Our analysis comparing phase one and phase two respondents found no differences regarding demographics, burnout, or team effectiveness. However, there were significant differences in respondent education level, practice role, and practice size. Literature suggests that survey respondents who respond in later phases of data collection efforts are more likely to have characteristics similar to those people who did not respond to the survey at all (Gummer Struminskaya, 2020), thus we compared the characteristics of phase one respondents and phase two respondents. We found similar characteristics between nonrespondents and phase two respondents. For example, both nonrespondents and phase two respondents were more likely to be primary care providers and come from larger practices. Overall, our nonresponse analysis provides vital information about potential systematic bias stemming from significant differences between respondents and nonrespondents.

Our survey provides valuable insights into the challenges of surveying primary care providers and staff. Many of our sampled participants were deemed ineligible due to leaving their practice between the time we obtained the clinic roster and survey administration. This reflects the high turnover rate of healthcare professionals during the COVID-19 pandemic and corroborates literature that reports high turnover rates among ambulatory care staff during this time (Frogner Dill, 2022). The majority (75%) of ineligible nonrespondents who had work contact information that was repeatedly undeliverable were identified from practice-supplied rosters as primary care providers, signaling high turnover rates within this population.

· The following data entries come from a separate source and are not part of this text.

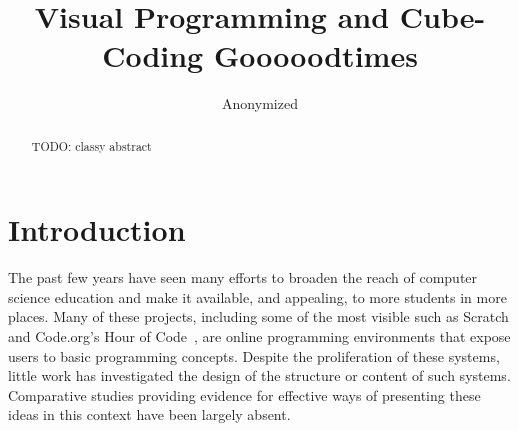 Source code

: \documentclass{sig-alternate}
\newcommand{\TODO}[1]{{\color{red} TODO: #1}}
\begin{document}
%

\title{Visual Programming and Cube-Coding Gooooodtimes}

\author{Anonymized}


\maketitle
\begin{abstract}
\TODO{classy abstract}
\end{abstract}




\section{Introduction}
The past few years have seen many efforts to broaden the reach of computer science education and make it available, and appealing, to more students in more places. 
Many of these projects, including some of the most visible such as Scratch and Code.org's Hour of Code~\cite{codedotorg}, are online programming environments that expose users to basic programming concepts. 
Despite the proliferation of these systems, little work has investigated the design of the structure or content of such systems. 
Comparative studies providing evidence for effective ways of presenting these ideas in this context have been largely absent. 
\end{document}
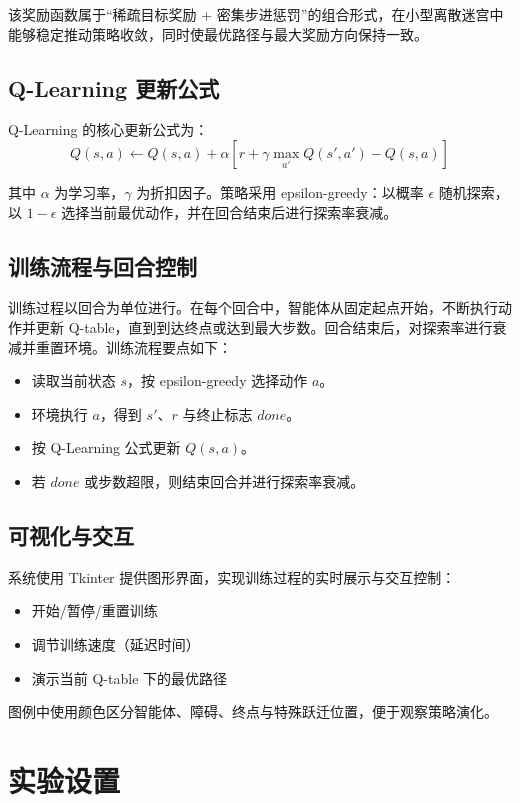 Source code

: \documentclass[UTF8, a4paper, 12pt]{ctexart}
\begin{document}
该奖励函数属于“稀疏目标奖励 + 密集步进惩罚”的组合形式，在小型离散迷宫中能够稳定推动策略收敛，同时使最优路径与最大奖励方向保持一致。

\subsection{Q-Learning 更新公式}

Q-Learning 的核心更新公式为：
\begin{equation}
Q(s,a) \leftarrow Q(s,a) + \alpha \left[r + \gamma \max_{a'} Q(s',a') - Q(s,a)\right]
\end{equation}

其中 $\alpha$ 为学习率，$\gamma$ 为折扣因子。策略采用 epsilon-greedy：以概率 $\epsilon$ 随机探索，以 $1-\epsilon$ 选择当前最优动作，并在回合结束后进行探索率衰减。

\subsection{训练流程与回合控制}

训练过程以回合为单位进行。在每个回合中，智能体从固定起点开始，不断执行动作并更新 Q-table，直到到达终点或达到最大步数。回合结束后，对探索率进行衰减并重置环境。训练流程要点如下：
\begin{itemize}
  \item 读取当前状态 $s$，按 epsilon-greedy 选择动作 $a$。
  \item 环境执行 $a$，得到 $s'$、$r$ 与终止标志 $done$。
  \item 按 Q-Learning 公式更新 $Q(s,a)$。
  \item 若 $done$ 或步数超限，则结束回合并进行探索率衰减。
\end{itemize}

\subsection{可视化与交互}

系统使用 Tkinter 提供图形界面，实现训练过程的实时展示与交互控制：
\begin{itemize}
  \item 开始/暂停/重置训练
  \item 调节训练速度（延迟时间）
  \item 演示当前 Q-table 下的最优路径
\end{itemize}

图例中使用颜色区分智能体、障碍、终点与特殊跃迁位置，便于观察策略演化。

\section{实验设置}
\end{document}
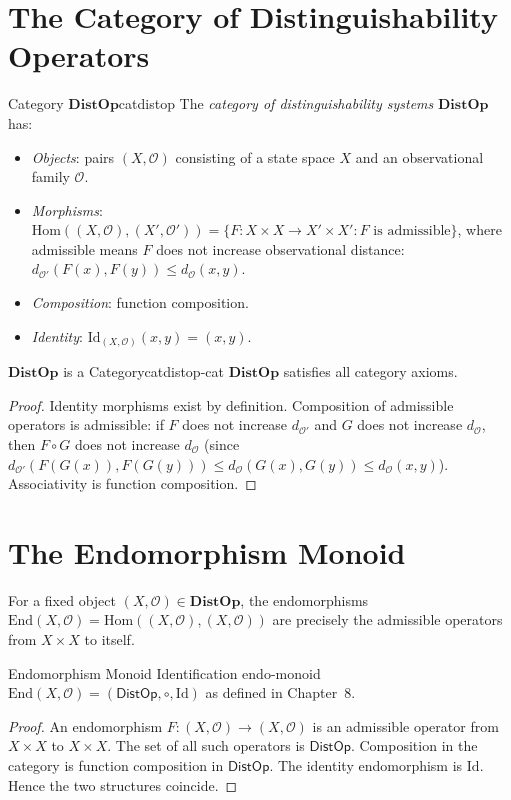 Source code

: \documentclass[12pt,twoside,openright]{book}
\newcommand{\obs}{\mathcal{O}}
\newcommand{\distOp}{\mathsf{DistOp}}
\providecommand{\catDistOp}{\mathbf{DistOp}}
\begin{document}
\section{The Category of Distinguishability Operators}

\begin{definition}{Category $\catDistOp$}{catdistop}
The \emph{category of distinguishability systems}
$\catDistOp$ has:
\begin{itemize}[nosep,leftmargin=2em]
  \item \emph{Objects}: pairs $(X,\obs)$ consisting of a
    state space $X$ and an observational family $\obs$.
  \item \emph{Morphisms}: $\mathrm{Hom}((X,\obs),(X',\obs'))
    = \{F:X\times X\to X'\times X' :
    F\text{ is admissible}\}$, where admissible means
    $F$ does not increase observational distance:
    $d_{\obs'}(F(x),F(y))\le d_\obs(x,y)$.
  \item \emph{Composition}: function composition.
  \item \emph{Identity}: $\mathrm{Id}_{(X,\obs)}(x,y)=(x,y)$.
\end{itemize}
\end{definition}

\begin{theorem}{$\catDistOp$ is a Category}{catdistop-cat}
$\catDistOp$ satisfies all category axioms.
\begin{proof}
Identity morphisms exist by definition.
Composition of admissible operators is admissible: if $F$
does not increase $d_{\obs'}$ and $G$ does not increase
$d_\obs$, then $F\circ G$ does not increase $d_\obs$
(since $d_{\obs'}(F(G(x)),F(G(y)))\le d_\obs(G(x),G(y))
\le d_\obs(x,y)$).
Associativity is function composition.
\end{proof}
\end{theorem}

\section{The Endomorphism Monoid}

For a fixed object $(X,\obs)\in\catDistOp$, the endomorphisms
$\mathrm{End}(X,\obs)=\mathrm{Hom}((X,\obs),(X,\obs))$ are
precisely the admissible operators from $X\times X$ to itself.

\begin{theorem}{Endomorphism Monoid Identification}%
  {endo-monoid}
$\mathrm{End}(X,\obs) = (\distOp,\circ,\mathrm{Id})$ as
defined in Chapter~8.
\begin{proof}
An endomorphism $F:(X,\obs)\to(X,\obs)$ is an admissible
operator from $X\times X$ to $X\times X$. The set of all
such operators is $\distOp$. Composition in the category
is function composition in $\distOp$. The identity endomorphism
is $\mathrm{Id}$. Hence the two structures coincide.
\end{proof}
\end{theorem}
\end{document}
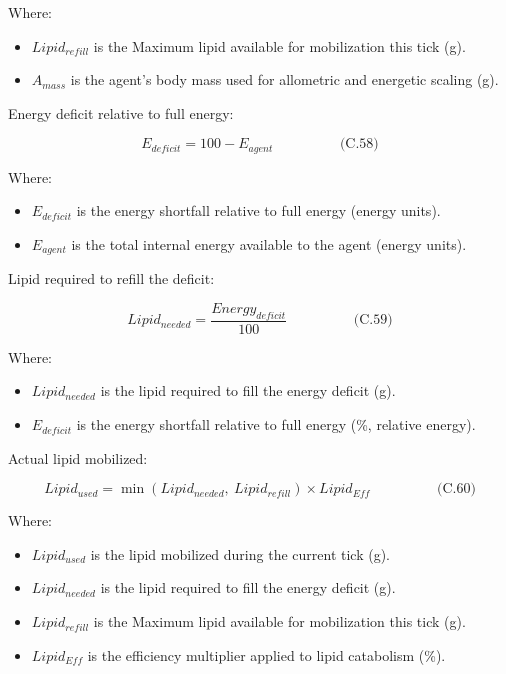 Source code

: \documentclass[
]{book}
\providecommand{\tightlist}{%
  \setlength{\itemsep}{0pt}\setlength{\parskip}{0pt}}
\begin{document}
Where:

\begin{itemize}
\tightlist
\item
  \(Lipid_{refill}\) is the Maximum lipid available for mobilization
  this tick (g).
\item
  \(A_{mass}\) is the agent's body mass used for allometric and
  energetic scaling (g).
\end{itemize}

Energy deficit relative to full energy:

\[
\begin{equation} E_{deficit} = 100 - E_{agent}  \hspace{2cm} \text{(C.58)} \end{equation}
\]

Where:

\begin{itemize}
\tightlist
\item
  \(E_{deficit}\) is the energy shortfall relative to full energy
  (energy units).
\item
  \(E_{agent}\) is the total internal energy available to the agent
  (energy units).
\end{itemize}

Lipid required to refill the deficit:

\[
\begin{equation} Lipid_{needed} = \frac{Energy_{deficit}}{100}  \hspace{2cm} \text{(C.59)} \end{equation}
\]

Where:

\begin{itemize}
\tightlist
\item
  \(Lipid_{needed}\) is the lipid required to fill the energy deficit
  (g).
\item
  \(E_{deficit}\) is the energy shortfall relative to full energy (\%,
  relative energy).
\end{itemize}

Actual lipid mobilized:

\[
\begin{equation} Lipid_{used} = \min(Lipid_{needed},\ Lipid_{refill}) \times Lipid_{Eff}  \hspace{2cm} \text{(C.60)} \end{equation}
\]

Where:

\begin{itemize}
\tightlist
\item
  \(Lipid_{used}\) is the lipid mobilized during the current tick (g).
\item
  \(Lipid_{needed}\) is the lipid required to fill the energy deficit
  (g).
\item
  \(Lipid_{refill}\) is the Maximum lipid available for mobilization
  this tick (g).
\item
  \(Lipid_{Eff}\) is the efficiency multiplier applied to lipid
  catabolism (\%).
\end{itemize}
\end{document}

Strengths, future research, and limitations

A strength of the study is that response rates for several practices were greater than 75%, allowing for adequate data to perform social network analysis on team structures, compositions, and networks in future work (Borgatti et al., 2024). We achieved an acceptable response rate despite declining response rates among providers by collaborating with practice administrative leaders and having multiple outreach attempts. For the first time, we have rich data from all primary care providers and staff—including medical assistants, social workers, care managers, and others—in practice to determine team composition and networks. Obtaining diverse perspectives is critically important in future team design efforts, as primary care practices face an overburdened workforce. Future research will focus on better understanding primary care team compositions, structures, social networks, and how they impact team member and patient outcomes.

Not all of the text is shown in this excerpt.